Vivre sans point d'appui, entouré par le vide,
Comme un oiseau de proie sur une mesa blanche ;
Mais l'oiseau a ses ailes, sa proie et sa revanche ;
Je n'ai rien de tout ça. L'horizon reste fluide.
J'ai connu de ces nuits qui me rendaient au monde,
Où je me réveillais plein d'une vie nouvelle
Mes artères battaient, je sentais les secondes
S'égrener puissamment, si douces et si réelles.
C'est fini. Maintenant, je préfère le soir.
Je sens chaque matin monter la lassitude,
J'entre dans la région des grandes solitudes,
Je ne désire plus qu'une paix sans victoire.

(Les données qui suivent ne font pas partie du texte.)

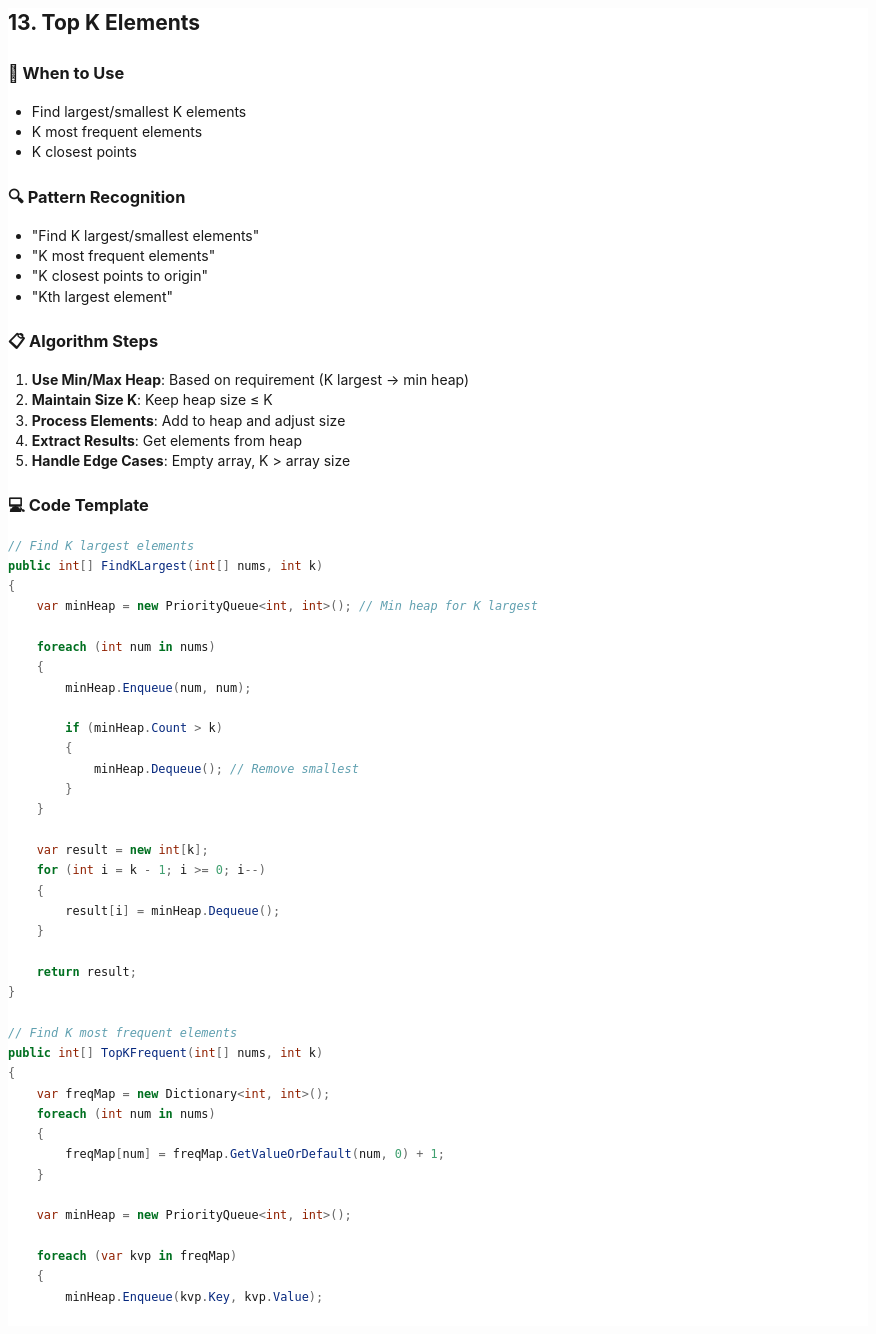 
## 13. Top K Elements

### 🎯 When to Use
- Find largest/smallest K elements
- K most frequent elements
- K closest points

### 🔍 Pattern Recognition
- "Find K largest/smallest elements"
- "K most frequent elements"
- "K closest points to origin"
- "Kth largest element"

### 📋 Algorithm Steps
1. **Use Min/Max Heap**: Based on requirement (K largest → min heap)
2. **Maintain Size K**: Keep heap size ≤ K
3. **Process Elements**: Add to heap and adjust size
4. **Extract Results**: Get elements from heap
5. **Handle Edge Cases**: Empty array, K > array size

### 💻 Code Template
```csharp
// Find K largest elements
public int[] FindKLargest(int[] nums, int k) 
{
    var minHeap = new PriorityQueue<int, int>(); // Min heap for K largest
    
    foreach (int num in nums) 
    {
        minHeap.Enqueue(num, num);
        
        if (minHeap.Count > k) 
        {
            minHeap.Dequeue(); // Remove smallest
        }
    }
    
    var result = new int[k];
    for (int i = k - 1; i >= 0; i--) 
    {
        result[i] = minHeap.Dequeue();
    }
    
    return result;
}

// Find K most frequent elements
public int[] TopKFrequent(int[] nums, int k) 
{
    var freqMap = new Dictionary<int, int>();
    foreach (int num in nums) 
    {
        freqMap[num] = freqMap.GetValueOrDefault(num, 0) + 1;
    }
    
    var minHeap = new PriorityQueue<int, int>();
    
    foreach (var kvp in freqMap) 
    {
        minHeap.Enqueue(kvp.Key, kvp.Value);
        
```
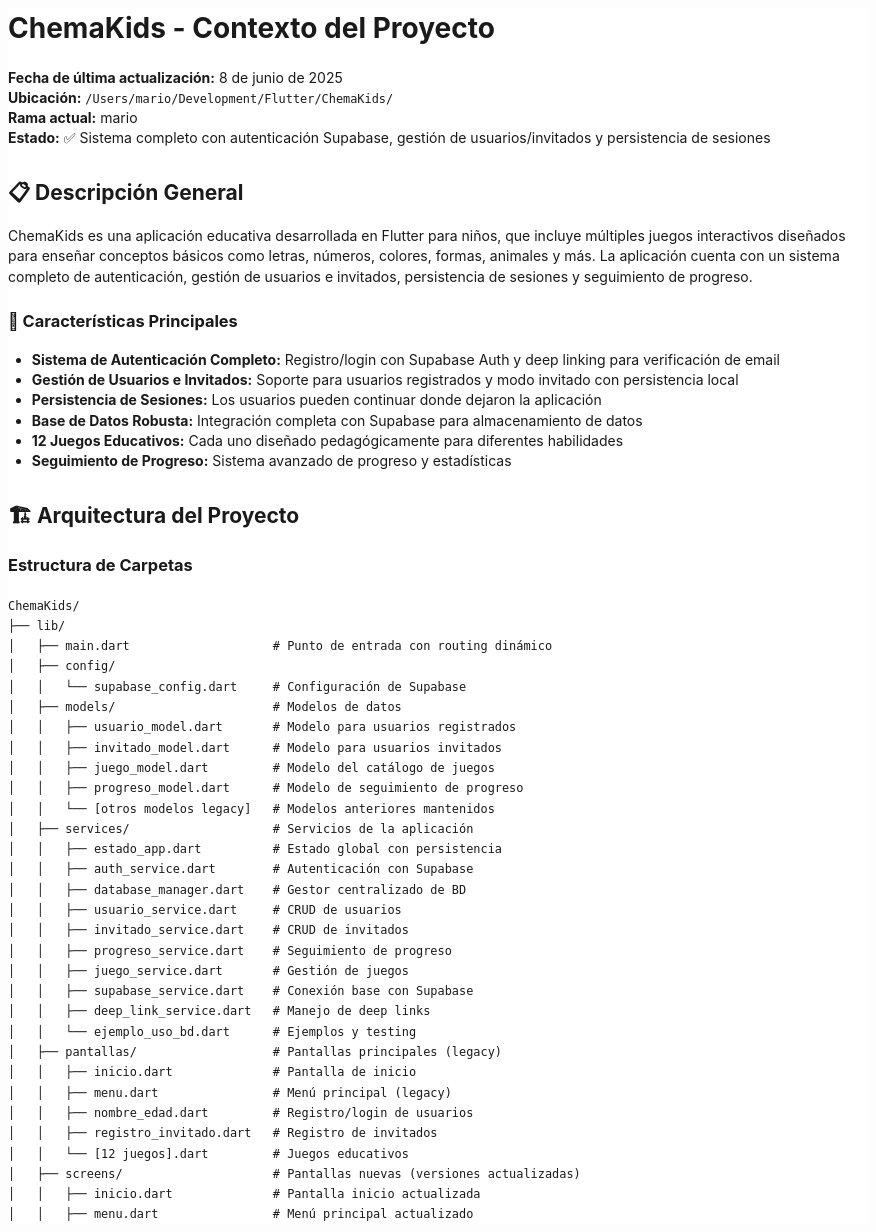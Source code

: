 # ChemaKids - Contexto del Proyecto

**Fecha de última actualización:** 8 de junio de 2025  
**Ubicación:** `/Users/mario/Development/Flutter/ChemaKids/`  
**Rama actual:** mario  
**Estado:** ✅ Sistema completo con autenticación Supabase, gestión de usuarios/invitados y persistencia de sesiones

## 📋 Descripción General

ChemaKids es una aplicación educativa desarrollada en Flutter para niños, que incluye múltiples juegos interactivos diseñados para enseñar conceptos básicos como letras, números, colores, formas, animales y más. La aplicación cuenta con un sistema completo de autenticación, gestión de usuarios e invitados, persistencia de sesiones y seguimiento de progreso.

### 🎯 Características Principales

- **Sistema de Autenticación Completo:** Registro/login con Supabase Auth y deep linking para verificación de email
- **Gestión de Usuarios e Invitados:** Soporte para usuarios registrados y modo invitado con persistencia local
- **Persistencia de Sesiones:** Los usuarios pueden continuar donde dejaron la aplicación
- **Base de Datos Robusta:** Integración completa con Supabase para almacenamiento de datos
- **12 Juegos Educativos:** Cada uno diseñado pedagógicamente para diferentes habilidades
- **Seguimiento de Progreso:** Sistema avanzado de progreso y estadísticas

## 🏗️ Arquitectura del Proyecto

### Estructura de Carpetas

```text
ChemaKids/
├── lib/
│   ├── main.dart                    # Punto de entrada con routing dinámico
│   ├── config/
│   │   └── supabase_config.dart     # Configuración de Supabase
│   ├── models/                      # Modelos de datos
│   │   ├── usuario_model.dart       # Modelo para usuarios registrados
│   │   ├── invitado_model.dart      # Modelo para usuarios invitados
│   │   ├── juego_model.dart         # Modelo del catálogo de juegos
│   │   ├── progreso_model.dart      # Modelo de seguimiento de progreso
│   │   └── [otros modelos legacy]   # Modelos anteriores mantenidos
│   ├── services/                    # Servicios de la aplicación
│   │   ├── estado_app.dart          # Estado global con persistencia
│   │   ├── auth_service.dart        # Autenticación con Supabase
│   │   ├── database_manager.dart    # Gestor centralizado de BD
│   │   ├── usuario_service.dart     # CRUD de usuarios
│   │   ├── invitado_service.dart    # CRUD de invitados
│   │   ├── progreso_service.dart    # Seguimiento de progreso
│   │   ├── juego_service.dart       # Gestión de juegos
│   │   ├── supabase_service.dart    # Conexión base con Supabase
│   │   ├── deep_link_service.dart   # Manejo de deep links
│   │   └── ejemplo_uso_bd.dart      # Ejemplos y testing
│   ├── pantallas/                   # Pantallas principales (legacy)
│   │   ├── inicio.dart              # Pantalla de inicio
│   │   ├── menu.dart                # Menú principal (legacy)
│   │   ├── nombre_edad.dart         # Registro/login de usuarios
│   │   ├── registro_invitado.dart   # Registro de invitados
│   │   └── [12 juegos].dart         # Juegos educativos
│   ├── screens/                     # Pantallas nuevas (versiones actualizadas)
│   │   ├── inicio.dart              # Pantalla inicio actualizada
│   │   ├── menu.dart                # Menú principal actualizado
```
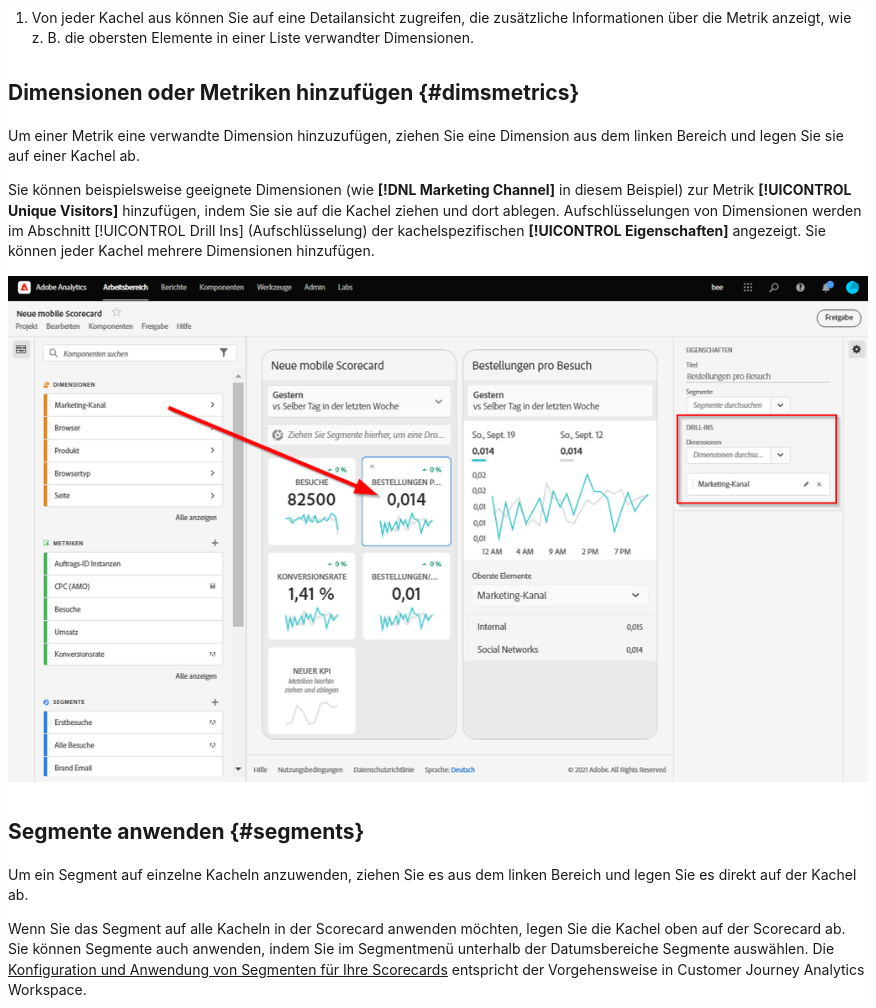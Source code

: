 
1. Von jeder Kachel aus können Sie auf eine Detailansicht zugreifen, die zusätzliche Informationen über die Metrik anzeigt, wie z. B. die obersten Elemente in einer Liste verwandter Dimensionen.

## Dimensionen oder Metriken hinzufügen {#dimsmetrics}

Um einer Metrik eine verwandte Dimension hinzuzufügen, ziehen Sie eine Dimension aus dem linken Bereich und legen Sie sie auf einer Kachel ab.

Sie können beispielsweise geeignete Dimensionen (wie **[!DNL Marketing Channel]** in diesem Beispiel) zur Metrik **[!UICONTROL Unique Visitors]** hinzufügen, indem Sie sie auf die Kachel ziehen und dort ablegen. Aufschlüsselungen von Dimensionen werden im Abschnitt [!UICONTROL Drill Ins] (Aufschlüsselung) der kachelspezifischen **[!UICONTROL Eigenschaften]** angezeigt. Sie können jeder Kachel mehrere Dimensionen hinzufügen.

![Fenster Neue mobile Scorecard mit einem Pfeil, der von der Dimensionsliste auf den Scorecard-Bereich zeigt.](assets/layer_dimensions.png)

## Segmente anwenden {#segments}

Um ein Segment auf einzelne Kacheln anzuwenden, ziehen Sie es aus dem linken Bereich und legen Sie es direkt auf der Kachel ab.

Wenn Sie das Segment auf alle Kacheln in der Scorecard anwenden möchten, legen Sie die Kachel oben auf der Scorecard ab. Sie können Segmente auch anwenden, indem Sie im Segmentmenü unterhalb der Datumsbereiche Segmente auswählen. Die [Konfiguration und Anwendung von Segmenten für Ihre Scorecards](https://experienceleague.adobe.com/docs/analytics-learn/tutorials/analysis-workspace/using-panels/using-drop-down-filters.html?lang=de) entspricht der Vorgehensweise in Customer Journey Analytics Workspace.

Vivre sans point d'appui, entouré par le vide,
La nuit descend sur moi comme une couverture,
Mon désir se dissout dans ce contact obscur ;
Je traverse la nuit, attentif et lucide.
Michel Houellebecq, La poursuite du bonheur.
La sortie de ses derniers poèmes est prévue en avril chez Flammarion. Il en parlait ici. Entendu dire ce matin à la radio qu'ils sont très sombres. Ce n'est pas un scoop. Difficile ne pas l'être quand on est lucide et poète.